LAKE AUGUST

Lake August creates textiles and wallpapers that transform a space and spark the imagination. Each design is hand-drawn and traditionally printed, resulting in a collection with modern appeal that is rooted in the legacy of true craftsmanship. 

The natural world, primarily the landscape of her native California, is what captures the imagination of designer Alexis Hartman. Patterns are translated from her paintings and hand-carved blocks into silkscreens and then printed onto linen and clay-coated paper. 

Lake August is dedicated to the continuous exploration of natural materials and traditional techniques. Linen comes from a five-generation family-owned Belgian manufacturer that upholds a tradition of farm stewardship, natural cultivation and sustainable production. Wallpapers are printed using waterbased inks, on paper from a mill that uses renewable energy and responsibly-sourced fibers. Lake August believes in the beauty of well-made things, and these details are what make products well-made in the truest sense of the term.

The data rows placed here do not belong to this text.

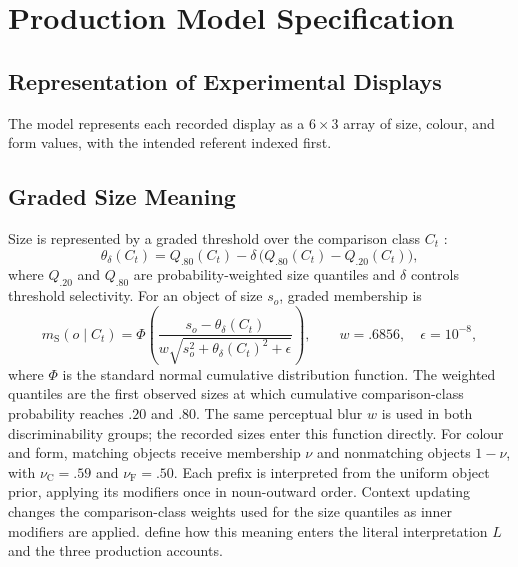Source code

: \documentclass[10pt,a4paper,fleqn]{article}
\begin{document}
\section{Production Model Specification}
\label{sec:appendix:model-specification}

\subsection{Representation of Experimental Displays}

The model represents each recorded display as a $6\times3$ array of size, colour, and form values, with the intended referent indexed first.

\subsection{Graded Size Meaning}

Size is represented by a graded threshold over the comparison class $C_t$ \citep{schmidt2009how,franke2019subjectivity}:
\begin{equation}
  \theta_{\delta}(C_t)
  = Q_{.80}(C_t)
    - \delta\,\bigl(Q_{.80}(C_t)-Q_{.20}(C_t)\bigr),
  \label{eq:size-threshold}
\end{equation}
where $Q_{.20}$ and $Q_{.80}$ are probability-weighted size quantiles and $\delta$ controls threshold selectivity.
For an object of size $s_o$, graded membership is
\begin{equation}
 m_{\mathrm S}(o\mid C_t)
 =\Phi\!\left(\frac{s_o-\theta_\delta(C_t)}
 {w\sqrt{s_o^2+\theta_\delta(C_t)^2+\epsilon}}\right),
 \qquad w=.6856,\quad\epsilon=10^{-8},
 \label{eq:size-membership}
\end{equation}
where $\Phi$ is the standard normal cumulative distribution function.
The weighted quantiles are the first observed sizes at which cumulative comparison-class probability reaches $.20$ and $.80$.
The same perceptual blur $w$ is used in both discriminability groups; the recorded sizes enter this function directly.
For colour and form, matching objects receive membership $\nu$ and nonmatching objects $1-\nu$, with $\nu_{\mathrm C}=.59$ and $\nu_{\mathrm F}=.50$.
Each prefix is interpreted from the uniform object prior, applying its modifiers once in noun-outward order.
Context updating changes the comparison-class weights used for the size quantiles as inner modifiers are applied.
 define how this meaning enters the literal interpretation $L$ and the three production accounts.
\end{document}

A portion of each sale supports The Center for Biological Diversity, a non-profit which works to protect the lands, waters and climate that species need to survive.

lakeaugust.com

Represented by Design Social Studio in Alabama, Florida, Georgia, Kentucky, Mississippi, North Carolina, South Carolina and Tennessee

As spring breaks wide open, Lake August offers a collection of five sheer and semi-sheer fabrics whose patterns tell stories of ocean life and whose movement and drape conjures the interplay of light amid water and sun. 

These fabrics are a multisensory experience: they sway and shift, transforming in sunlight and shadow. Some are textured like rocks worn down over time by the tides, some are soft as smooth sand. Collectively, they embody the fleeting moments of clarity in the shifting water of the coastline, as patterns arise and then disappear depending on how and where the light passes through the weave.

Each fabric was woven of natural fibers at the historic LA Mills in Los Angeles.

They each carry a lightfastness rating of Grade 4-5 or higher at 60 hours.